ACTIVITY » Copy each line from the data that has the word "Xconvert" in it.

....

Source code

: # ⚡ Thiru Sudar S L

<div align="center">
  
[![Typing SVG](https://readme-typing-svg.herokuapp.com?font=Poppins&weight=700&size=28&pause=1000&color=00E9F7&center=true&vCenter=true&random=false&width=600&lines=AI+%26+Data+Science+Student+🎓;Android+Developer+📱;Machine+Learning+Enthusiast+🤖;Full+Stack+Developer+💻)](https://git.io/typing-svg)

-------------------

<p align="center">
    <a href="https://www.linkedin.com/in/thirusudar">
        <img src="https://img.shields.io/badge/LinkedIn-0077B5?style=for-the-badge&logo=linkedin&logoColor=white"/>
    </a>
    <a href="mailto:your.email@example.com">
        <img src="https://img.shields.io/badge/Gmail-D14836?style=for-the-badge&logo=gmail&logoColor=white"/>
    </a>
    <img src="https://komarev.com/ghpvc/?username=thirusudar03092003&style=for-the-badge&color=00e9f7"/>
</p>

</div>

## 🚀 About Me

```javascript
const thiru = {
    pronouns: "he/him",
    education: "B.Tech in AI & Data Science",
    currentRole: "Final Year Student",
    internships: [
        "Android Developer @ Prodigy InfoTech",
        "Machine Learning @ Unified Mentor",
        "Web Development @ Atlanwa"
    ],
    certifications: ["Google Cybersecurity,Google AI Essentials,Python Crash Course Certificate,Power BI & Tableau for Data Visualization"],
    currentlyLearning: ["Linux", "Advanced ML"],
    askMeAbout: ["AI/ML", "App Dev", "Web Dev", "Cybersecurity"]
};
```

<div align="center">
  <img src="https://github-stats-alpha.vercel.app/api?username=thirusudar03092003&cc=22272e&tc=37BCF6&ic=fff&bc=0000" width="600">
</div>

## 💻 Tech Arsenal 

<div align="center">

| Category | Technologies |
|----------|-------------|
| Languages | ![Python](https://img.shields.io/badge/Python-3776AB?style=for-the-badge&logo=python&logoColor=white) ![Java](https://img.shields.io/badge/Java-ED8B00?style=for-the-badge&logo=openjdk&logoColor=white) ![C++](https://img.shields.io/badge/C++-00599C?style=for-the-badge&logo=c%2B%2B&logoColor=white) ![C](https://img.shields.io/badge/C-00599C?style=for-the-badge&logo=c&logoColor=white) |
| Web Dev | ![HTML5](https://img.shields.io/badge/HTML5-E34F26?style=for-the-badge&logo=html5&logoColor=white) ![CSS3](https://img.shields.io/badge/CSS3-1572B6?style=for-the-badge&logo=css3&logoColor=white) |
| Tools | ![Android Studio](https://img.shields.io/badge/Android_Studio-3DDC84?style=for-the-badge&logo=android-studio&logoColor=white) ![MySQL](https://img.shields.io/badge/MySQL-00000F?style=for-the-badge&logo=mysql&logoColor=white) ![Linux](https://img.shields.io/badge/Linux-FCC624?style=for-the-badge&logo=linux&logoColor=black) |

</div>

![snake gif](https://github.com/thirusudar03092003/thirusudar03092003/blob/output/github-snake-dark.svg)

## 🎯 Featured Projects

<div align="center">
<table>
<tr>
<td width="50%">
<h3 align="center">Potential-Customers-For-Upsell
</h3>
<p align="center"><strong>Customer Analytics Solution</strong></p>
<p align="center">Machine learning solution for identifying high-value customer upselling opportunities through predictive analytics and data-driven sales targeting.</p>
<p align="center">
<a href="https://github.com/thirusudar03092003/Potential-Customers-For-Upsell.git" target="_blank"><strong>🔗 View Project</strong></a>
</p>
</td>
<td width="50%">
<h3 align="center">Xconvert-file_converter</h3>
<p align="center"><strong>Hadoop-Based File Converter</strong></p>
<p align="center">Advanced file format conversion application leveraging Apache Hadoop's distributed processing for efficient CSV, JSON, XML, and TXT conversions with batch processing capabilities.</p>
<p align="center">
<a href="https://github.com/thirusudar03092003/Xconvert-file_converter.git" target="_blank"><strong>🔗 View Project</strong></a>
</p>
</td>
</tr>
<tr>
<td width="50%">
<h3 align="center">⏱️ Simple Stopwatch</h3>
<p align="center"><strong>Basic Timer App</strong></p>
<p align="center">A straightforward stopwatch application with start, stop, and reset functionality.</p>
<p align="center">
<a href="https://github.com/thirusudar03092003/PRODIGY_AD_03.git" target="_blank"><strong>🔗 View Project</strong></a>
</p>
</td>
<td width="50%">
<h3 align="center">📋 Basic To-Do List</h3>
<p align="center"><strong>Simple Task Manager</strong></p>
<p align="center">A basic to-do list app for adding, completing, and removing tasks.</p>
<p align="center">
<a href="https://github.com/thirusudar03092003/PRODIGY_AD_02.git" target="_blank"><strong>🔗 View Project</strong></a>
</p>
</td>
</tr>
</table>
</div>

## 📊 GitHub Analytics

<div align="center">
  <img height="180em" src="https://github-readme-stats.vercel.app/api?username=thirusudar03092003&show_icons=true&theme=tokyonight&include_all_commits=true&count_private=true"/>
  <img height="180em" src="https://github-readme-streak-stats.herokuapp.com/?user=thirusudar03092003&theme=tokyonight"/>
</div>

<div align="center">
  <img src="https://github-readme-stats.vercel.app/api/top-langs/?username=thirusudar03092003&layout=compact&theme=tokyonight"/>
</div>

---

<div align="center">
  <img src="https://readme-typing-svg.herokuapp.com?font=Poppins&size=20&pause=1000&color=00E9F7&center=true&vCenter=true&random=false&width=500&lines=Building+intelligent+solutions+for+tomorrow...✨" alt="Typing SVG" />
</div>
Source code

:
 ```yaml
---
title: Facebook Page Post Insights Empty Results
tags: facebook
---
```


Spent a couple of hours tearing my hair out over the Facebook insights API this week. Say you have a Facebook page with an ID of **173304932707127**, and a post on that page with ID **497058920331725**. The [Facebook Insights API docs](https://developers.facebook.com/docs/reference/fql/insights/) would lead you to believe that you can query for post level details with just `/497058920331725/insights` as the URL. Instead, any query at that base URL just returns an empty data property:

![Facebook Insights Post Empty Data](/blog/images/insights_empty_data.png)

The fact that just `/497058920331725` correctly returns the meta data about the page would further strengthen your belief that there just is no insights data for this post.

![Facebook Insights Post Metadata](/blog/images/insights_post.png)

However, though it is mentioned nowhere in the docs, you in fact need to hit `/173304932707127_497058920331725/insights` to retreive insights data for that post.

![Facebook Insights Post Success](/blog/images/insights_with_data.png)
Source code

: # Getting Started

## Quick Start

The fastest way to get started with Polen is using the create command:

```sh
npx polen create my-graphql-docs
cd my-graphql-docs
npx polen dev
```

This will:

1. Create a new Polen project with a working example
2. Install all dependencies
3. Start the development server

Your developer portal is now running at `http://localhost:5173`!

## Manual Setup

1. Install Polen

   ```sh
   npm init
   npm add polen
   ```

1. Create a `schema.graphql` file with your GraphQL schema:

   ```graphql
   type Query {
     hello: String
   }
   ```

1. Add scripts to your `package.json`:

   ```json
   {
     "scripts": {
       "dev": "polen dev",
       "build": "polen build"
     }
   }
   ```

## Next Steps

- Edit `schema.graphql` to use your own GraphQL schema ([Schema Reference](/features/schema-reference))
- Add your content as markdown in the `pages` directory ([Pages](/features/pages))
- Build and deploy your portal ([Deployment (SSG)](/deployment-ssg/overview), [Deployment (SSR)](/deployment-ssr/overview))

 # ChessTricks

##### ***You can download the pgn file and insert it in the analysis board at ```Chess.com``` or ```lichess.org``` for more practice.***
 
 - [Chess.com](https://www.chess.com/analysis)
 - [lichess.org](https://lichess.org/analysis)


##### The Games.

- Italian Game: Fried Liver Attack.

....

RESULT OF THIS EXERCISE »
<h3 align="center">Xconvert-file_converter</h3>
<a href="https://github.com/thirusudar03092003/Xconvert-file_converter.git" target="_blank"><strong>🔗 View Project</strong></a>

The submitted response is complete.